No. 12 – Panathinaikos
- Position: Small forward / power forward
- League: Greek Basket League EuroLeague

Personal information
- Born: May 1, 2010 (age 16) Athens, Greece
- Listed height: 6 ft 8 in (2.03 m)

Career information
- Playing career: 2026–present

Career history
- 2026–present: Panathinaikos

= Iason Varvaritis =

Greek basketball player

Iason Varvaritis (Greek: Ιάσων Βαρβαρίτης; born May 1, 2010) is a Greek professional basketball player for Panathinaikos of the Greek Basket League and the EuroLeague. He is 2.02 m (6'8") tall, and he can play mainly at the power forward and small forward positions, but at the center position as well.

==Youth career==
Varvaritis started his youth career in 2023 playing for AO Dionysou. In 2024, he moved to Platon Basketball where he stayed for two years. In the 2025–2026 season, he averaged 17.6 points, 7.6 rebounds, 2.9 assists and 1.7 steals, helping his team win the ESKA U16 Championship.

==Professional career==
In the summer of 2026, Varvaritis joined powerhouse Panathinaikos of the Greek Basket League and the EuroLeague. On September 5, 2026 he was officially announced as a member of the final 2026–2027 roster of the team.

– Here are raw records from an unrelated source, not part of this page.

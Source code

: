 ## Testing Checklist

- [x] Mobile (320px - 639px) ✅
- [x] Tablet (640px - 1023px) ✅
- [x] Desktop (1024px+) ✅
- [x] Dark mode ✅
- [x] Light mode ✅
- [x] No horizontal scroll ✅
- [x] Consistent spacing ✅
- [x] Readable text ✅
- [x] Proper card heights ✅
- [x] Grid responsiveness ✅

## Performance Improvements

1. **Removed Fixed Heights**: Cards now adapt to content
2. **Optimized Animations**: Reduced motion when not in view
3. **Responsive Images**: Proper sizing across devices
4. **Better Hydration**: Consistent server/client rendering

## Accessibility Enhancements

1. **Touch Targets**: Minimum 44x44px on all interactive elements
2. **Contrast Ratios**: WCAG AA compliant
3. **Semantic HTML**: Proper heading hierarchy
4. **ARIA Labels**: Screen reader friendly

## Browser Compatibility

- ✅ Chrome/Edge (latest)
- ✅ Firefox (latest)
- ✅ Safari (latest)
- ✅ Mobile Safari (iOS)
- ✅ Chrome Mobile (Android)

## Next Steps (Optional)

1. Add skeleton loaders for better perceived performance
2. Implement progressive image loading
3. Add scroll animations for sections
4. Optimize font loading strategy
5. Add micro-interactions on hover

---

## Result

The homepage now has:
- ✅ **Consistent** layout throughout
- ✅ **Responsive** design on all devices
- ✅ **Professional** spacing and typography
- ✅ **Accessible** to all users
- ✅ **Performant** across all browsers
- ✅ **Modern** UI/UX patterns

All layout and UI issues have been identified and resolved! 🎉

== National team career ==
=== Greek junior national team ===
Varvaritis was first called in the U15 Greek National Team in 2023, playing four games with the team. From the 2025–26 season and on, Varvaritis is a constant member of the U16 Greek National Team. On December 5, 2025, Varvaritis led the U16 Greek National Team to the victory against the U16 Castile and León team, scoring 13 points.